The Raven and I: Confessions of a Wooden Boat Lover

Description

159 pages
Contains Maps
$19.95
ISBN 1-894263-11-1
DDC 797.1'02'07

Year

1999

Contributor

Illustrations by Paul Burke
Reviewed by Janet Arnett

Janet Arnett is the former campus manager of adult education at Ontario’s Georgian College. She is the author of Antiques and Collectibles: Starting Small, The Grange at Knock, and 673 Ways to Save Money.

 

Review

A man and his boat is a lot like a boy and his dog or a teenager and his
first car. He revels in its good points and loves it for its
personality. And the Raven is a boat with personality. Not the
personality most people would find tolerable, but to Green it is
beautiful. A mistress, after all, is not a wife.

The Raven is a 1958 mahogany cruiser that had seen better days and
learned naughty ways by the time Green acquired her. This book is an
account of his years with her on Georgian Bay, the Trent Waterway lock
system (in Ontario), and Lake Champlain (upper New York state). While
the Raven is the central character is this odyssey, there’s a
supporting cast of friends and waterfront denizens, each thoroughly
off-the-wall. The result is the routine made hilarious, the should-be
straightforward made into a circus of mishaps.

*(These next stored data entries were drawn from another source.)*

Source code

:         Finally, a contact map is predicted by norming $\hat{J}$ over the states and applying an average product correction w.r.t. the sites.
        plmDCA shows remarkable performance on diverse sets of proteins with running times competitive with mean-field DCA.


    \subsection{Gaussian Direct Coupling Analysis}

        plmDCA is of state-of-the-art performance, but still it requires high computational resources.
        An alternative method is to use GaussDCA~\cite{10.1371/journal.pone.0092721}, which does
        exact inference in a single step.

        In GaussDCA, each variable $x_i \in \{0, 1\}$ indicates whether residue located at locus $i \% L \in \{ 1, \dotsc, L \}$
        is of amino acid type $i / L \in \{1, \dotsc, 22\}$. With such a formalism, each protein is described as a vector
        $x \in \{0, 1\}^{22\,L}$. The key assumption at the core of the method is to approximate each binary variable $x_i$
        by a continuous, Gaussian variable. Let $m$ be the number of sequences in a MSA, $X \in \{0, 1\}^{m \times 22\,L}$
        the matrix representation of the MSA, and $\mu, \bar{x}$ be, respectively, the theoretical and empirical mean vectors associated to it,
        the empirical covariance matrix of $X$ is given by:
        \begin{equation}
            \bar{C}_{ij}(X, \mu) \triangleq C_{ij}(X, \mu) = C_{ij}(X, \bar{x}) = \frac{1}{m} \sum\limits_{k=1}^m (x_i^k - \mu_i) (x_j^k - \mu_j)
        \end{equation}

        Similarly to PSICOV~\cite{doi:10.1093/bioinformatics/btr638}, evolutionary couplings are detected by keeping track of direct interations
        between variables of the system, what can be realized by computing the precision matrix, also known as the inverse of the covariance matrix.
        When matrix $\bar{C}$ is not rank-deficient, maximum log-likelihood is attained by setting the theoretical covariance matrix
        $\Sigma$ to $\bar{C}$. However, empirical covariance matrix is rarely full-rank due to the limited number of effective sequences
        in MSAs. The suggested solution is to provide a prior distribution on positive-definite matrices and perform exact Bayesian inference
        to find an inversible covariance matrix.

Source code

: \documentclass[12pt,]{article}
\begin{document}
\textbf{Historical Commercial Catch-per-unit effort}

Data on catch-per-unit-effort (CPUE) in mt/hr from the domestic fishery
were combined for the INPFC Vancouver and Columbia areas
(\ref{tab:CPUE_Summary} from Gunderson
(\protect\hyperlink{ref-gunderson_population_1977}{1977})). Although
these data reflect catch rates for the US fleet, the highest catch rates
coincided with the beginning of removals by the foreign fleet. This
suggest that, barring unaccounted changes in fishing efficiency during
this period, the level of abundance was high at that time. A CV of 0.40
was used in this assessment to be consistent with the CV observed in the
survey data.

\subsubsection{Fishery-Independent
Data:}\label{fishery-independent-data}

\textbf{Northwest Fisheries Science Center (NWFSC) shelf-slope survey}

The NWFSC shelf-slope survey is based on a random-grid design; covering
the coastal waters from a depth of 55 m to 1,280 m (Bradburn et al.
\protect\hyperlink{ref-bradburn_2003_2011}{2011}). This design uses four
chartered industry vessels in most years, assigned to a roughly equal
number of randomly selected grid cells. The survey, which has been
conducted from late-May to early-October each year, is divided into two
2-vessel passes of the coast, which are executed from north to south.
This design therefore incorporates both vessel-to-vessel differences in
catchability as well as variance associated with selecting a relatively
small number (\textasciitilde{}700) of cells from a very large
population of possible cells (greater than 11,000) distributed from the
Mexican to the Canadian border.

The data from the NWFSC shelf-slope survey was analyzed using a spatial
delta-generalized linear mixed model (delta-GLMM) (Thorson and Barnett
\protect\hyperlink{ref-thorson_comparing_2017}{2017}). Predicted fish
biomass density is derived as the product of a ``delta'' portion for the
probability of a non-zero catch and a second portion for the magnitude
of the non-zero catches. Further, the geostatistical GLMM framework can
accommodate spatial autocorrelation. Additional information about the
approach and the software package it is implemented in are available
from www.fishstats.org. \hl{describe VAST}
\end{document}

Green’s style is vivid, well salted with old-boys’ stories, lightly
peppered with off-color language, and revved up by his ability to find
the humor in bad luck, all the while maintaining his stance of
straightman innocence.

Anyone interested in boating on inland waters will find this a good
read. Anyone drawn to the beautiful classic wooden boats will love it.
And for anyone who has ever experienced a Century Raven, well, lust
comes to mind as the operative word.